**Required work**: The records below hold a stretch from the line with "a *product type*." through the line with "In Coq, the"; return exactly those lines, ends included, and nothing more.

**Data**:
- - - -
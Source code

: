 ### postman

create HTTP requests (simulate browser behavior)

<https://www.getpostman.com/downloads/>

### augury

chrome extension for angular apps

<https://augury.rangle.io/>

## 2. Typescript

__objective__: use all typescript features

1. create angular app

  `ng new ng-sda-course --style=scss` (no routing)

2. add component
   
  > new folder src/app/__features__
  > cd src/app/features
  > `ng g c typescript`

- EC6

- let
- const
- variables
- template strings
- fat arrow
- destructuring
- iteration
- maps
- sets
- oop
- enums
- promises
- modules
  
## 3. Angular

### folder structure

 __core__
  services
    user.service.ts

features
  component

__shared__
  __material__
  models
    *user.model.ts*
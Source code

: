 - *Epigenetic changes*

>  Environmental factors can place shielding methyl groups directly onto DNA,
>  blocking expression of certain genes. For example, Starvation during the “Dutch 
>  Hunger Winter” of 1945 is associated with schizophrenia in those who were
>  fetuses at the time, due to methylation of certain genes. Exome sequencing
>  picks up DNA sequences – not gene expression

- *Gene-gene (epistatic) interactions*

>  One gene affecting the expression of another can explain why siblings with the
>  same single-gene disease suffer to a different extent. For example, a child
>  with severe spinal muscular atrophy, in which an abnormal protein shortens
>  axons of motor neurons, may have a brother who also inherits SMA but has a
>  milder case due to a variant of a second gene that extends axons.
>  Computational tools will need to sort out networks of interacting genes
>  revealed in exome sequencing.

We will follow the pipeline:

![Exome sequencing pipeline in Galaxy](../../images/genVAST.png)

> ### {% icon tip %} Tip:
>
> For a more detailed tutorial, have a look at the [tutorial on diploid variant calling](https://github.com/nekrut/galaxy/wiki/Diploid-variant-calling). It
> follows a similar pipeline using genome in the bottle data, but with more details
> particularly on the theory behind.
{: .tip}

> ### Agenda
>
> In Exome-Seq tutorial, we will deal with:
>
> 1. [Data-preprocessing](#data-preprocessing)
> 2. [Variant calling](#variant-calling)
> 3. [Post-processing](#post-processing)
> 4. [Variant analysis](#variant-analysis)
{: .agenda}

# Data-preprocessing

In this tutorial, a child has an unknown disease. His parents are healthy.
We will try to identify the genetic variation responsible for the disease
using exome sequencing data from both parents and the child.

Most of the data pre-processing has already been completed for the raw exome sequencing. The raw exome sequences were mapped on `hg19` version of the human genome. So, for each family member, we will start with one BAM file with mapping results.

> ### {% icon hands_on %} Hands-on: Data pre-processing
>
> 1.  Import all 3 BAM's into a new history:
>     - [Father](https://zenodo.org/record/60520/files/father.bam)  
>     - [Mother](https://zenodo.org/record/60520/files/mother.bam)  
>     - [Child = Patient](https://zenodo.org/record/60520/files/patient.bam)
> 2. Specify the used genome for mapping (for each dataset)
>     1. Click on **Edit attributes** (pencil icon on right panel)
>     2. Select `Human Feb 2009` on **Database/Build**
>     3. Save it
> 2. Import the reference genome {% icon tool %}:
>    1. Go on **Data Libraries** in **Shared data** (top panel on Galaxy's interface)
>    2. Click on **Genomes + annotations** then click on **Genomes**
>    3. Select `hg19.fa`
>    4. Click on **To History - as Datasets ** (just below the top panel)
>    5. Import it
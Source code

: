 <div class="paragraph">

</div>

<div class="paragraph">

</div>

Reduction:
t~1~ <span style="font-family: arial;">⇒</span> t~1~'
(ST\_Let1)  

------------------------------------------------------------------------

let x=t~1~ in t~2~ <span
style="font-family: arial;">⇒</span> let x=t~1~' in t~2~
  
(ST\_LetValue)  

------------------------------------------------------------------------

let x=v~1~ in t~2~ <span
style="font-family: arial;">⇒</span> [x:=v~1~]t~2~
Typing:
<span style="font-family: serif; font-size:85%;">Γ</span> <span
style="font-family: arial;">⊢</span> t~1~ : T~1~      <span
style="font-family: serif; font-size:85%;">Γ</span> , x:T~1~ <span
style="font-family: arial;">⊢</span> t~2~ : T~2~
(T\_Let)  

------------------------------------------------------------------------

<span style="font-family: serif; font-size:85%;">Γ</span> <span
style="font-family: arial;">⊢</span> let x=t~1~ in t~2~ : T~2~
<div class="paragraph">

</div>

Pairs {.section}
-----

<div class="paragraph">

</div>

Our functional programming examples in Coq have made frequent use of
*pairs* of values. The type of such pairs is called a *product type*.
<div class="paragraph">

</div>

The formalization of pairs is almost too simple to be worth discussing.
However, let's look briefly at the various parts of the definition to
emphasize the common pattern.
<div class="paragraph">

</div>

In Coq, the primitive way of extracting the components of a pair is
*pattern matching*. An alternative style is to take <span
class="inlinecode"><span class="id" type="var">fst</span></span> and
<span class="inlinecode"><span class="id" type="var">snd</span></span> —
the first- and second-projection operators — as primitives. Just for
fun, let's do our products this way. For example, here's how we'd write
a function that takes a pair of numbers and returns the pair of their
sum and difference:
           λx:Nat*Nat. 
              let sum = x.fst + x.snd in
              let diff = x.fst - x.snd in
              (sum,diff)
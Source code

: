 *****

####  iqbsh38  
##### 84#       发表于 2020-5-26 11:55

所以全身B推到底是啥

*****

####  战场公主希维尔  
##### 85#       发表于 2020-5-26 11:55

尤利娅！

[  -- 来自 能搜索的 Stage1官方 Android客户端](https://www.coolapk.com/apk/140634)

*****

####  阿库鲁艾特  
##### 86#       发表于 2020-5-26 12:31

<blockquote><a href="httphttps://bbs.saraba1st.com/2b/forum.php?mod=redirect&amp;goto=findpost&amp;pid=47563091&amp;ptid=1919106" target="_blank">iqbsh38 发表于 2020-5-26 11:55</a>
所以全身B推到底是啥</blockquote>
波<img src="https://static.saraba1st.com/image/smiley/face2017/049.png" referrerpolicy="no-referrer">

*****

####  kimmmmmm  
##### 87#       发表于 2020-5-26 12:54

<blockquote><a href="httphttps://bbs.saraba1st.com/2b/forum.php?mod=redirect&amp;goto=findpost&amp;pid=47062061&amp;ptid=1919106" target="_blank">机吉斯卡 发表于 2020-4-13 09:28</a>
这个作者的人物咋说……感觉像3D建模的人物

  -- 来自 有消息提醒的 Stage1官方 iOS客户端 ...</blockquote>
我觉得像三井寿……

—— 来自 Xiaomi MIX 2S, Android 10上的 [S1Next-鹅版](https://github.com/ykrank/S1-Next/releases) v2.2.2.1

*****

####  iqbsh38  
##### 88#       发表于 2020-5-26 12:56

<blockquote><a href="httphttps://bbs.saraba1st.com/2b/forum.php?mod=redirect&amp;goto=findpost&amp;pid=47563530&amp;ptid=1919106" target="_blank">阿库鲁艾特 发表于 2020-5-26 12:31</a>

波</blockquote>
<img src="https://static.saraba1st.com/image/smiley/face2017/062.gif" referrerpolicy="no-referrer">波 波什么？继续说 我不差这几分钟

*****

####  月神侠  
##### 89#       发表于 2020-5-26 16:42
- - - -
**Solution to the exercise**:
*pairs* of values. The type of such pairs is called a *product type*.
<div class="paragraph">

</div>

The formalization of pairs is almost too simple to be worth discussing.
However, let's look briefly at the various parts of the definition to
emphasize the common pattern.
<div class="paragraph">

</div>

In Coq, the primitive way of extracting the components of a pair is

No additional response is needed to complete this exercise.